■ Available records ■

● ● ● ● ●

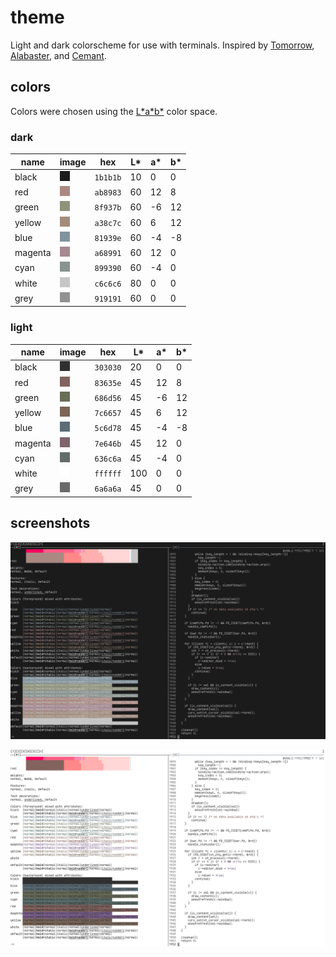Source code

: # theme

Light and dark colorscheme for use with terminals. Inspired by
[Tomorrow](https://github.com/chriskempson/tomorrow-theme),
[Alabaster](https://github.com/tonsky/sublime-scheme-alabaster), and
[Cemant](https://github.com/blobject/cemant).

## colors

Colors were chosen using the
[L\*a\*b\*](https://en.wikipedia.org/wiki/CIELAB_color_space) color space.

### dark

| name    | image                    | hex      | L*  | a* | b* |
|---------|--------------------------|----------|-----|----|----|
| black   | ![black](./pub/d0.png)   | `1b1b1b` |  10 |  0 |  0 |
| red     | ![red](./pub/d1.png)     | `ab8983` |  60 | 12 |  8 |
| green   | ![green](./pub/d2.png)   | `8f937b` |  60 | -6 | 12 |
| yellow  | ![yellow](./pub/d3.png)  | `a38c7c` |  60 |  6 | 12 |
| blue    | ![blue](./pub/d4.png)    | `81939e` |  60 | -4 | -8 |
| magenta | ![magenta](./pub/d5.png) | `a68991` |  60 | 12 |  0 |
| cyan    | ![cyan](./pub/d6.png)    | `899390` |  60 | -4 |  0 |
| white   | ![white](./pub/d7.png)   | `c6c6c6` |  80 |  0 |  0 |
| grey    | ![grey](./pub/d8.png)    | `919191` |  60 |  0 |  0 |

### light

| name    | image                    | hex      | L*  | a* | b* |
|---------|--------------------------|----------|-----|----|----|
| black   | ![black](./pub/l0.png)   | `303030` |  20 |  0 |  0 |
| red     | ![red](./pub/l1.png)     | `83635e` |  45 | 12 |  8 |
| green   | ![green](./pub/l2.png)   | `686d56` |  45 | -6 | 12 |
| yellow  | ![yellow](./pub/l3.png)  | `7c6657` |  45 |  6 | 12 |
| blue    | ![blue](./pub/l4.png)    | `5c6d78` |  45 | -4 | -8 |
| magenta | ![magenta](./pub/l5.png) | `7e646b` |  45 | 12 |  0 |
| cyan    | ![cyan](./pub/l6.png)    | `636c6a` |  45 | -4 |  0 |
| white   | ![white](./pub/l7.png)   | `ffffff` | 100 |  0 |  0 |
| grey    | ![grey](./pub/l8.png)    | `6a6a6a` |  45 |  0 |  0 |

## screenshots

![dark msgcat, kakoune](./pub/dark.png)

![light msgcat, kakoune](./pub/light.png)
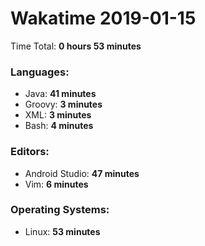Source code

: # Wakatime 2019-01-15

Time Total: **0 hours 53 minutes**

### Languages:
- Java: **41 minutes** 
- Groovy: **3 minutes** 
- XML: **3 minutes** 
- Bash: **4 minutes** 

### Editors:
- Android Studio: **47 minutes** 
- Vim: **6 minutes** 

### Operating Systems:
- Linux: **53 minutes**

● ● ● ● ●

■ What the task asks ■
Among the records above, a stretch begins at the line containing "[Cemant](https://github.com/blobject/cemant)." and ends at the line containing "60 | -6 | 12 |". Restate that stretch word for word, and nothing else.

■ Reply ■
[Cemant](https://github.com/blobject/cemant).

## colors

Colors were chosen using the
[L\*a\*b\*](https://en.wikipedia.org/wiki/CIELAB_color_space) color space.

### dark

| name    | image                    | hex      | L*  | a* | b* |
|---------|--------------------------|----------|-----|----|----|
| black   | ![black](./pub/d0.png)   | `1b1b1b` |  10 |  0 |  0 |
| red     | ![red](./pub/d1.png)     | `ab8983` |  60 | 12 |  8 |
| green   | ![green](./pub/d2.png)   | `8f937b` |  60 | -6 | 12 |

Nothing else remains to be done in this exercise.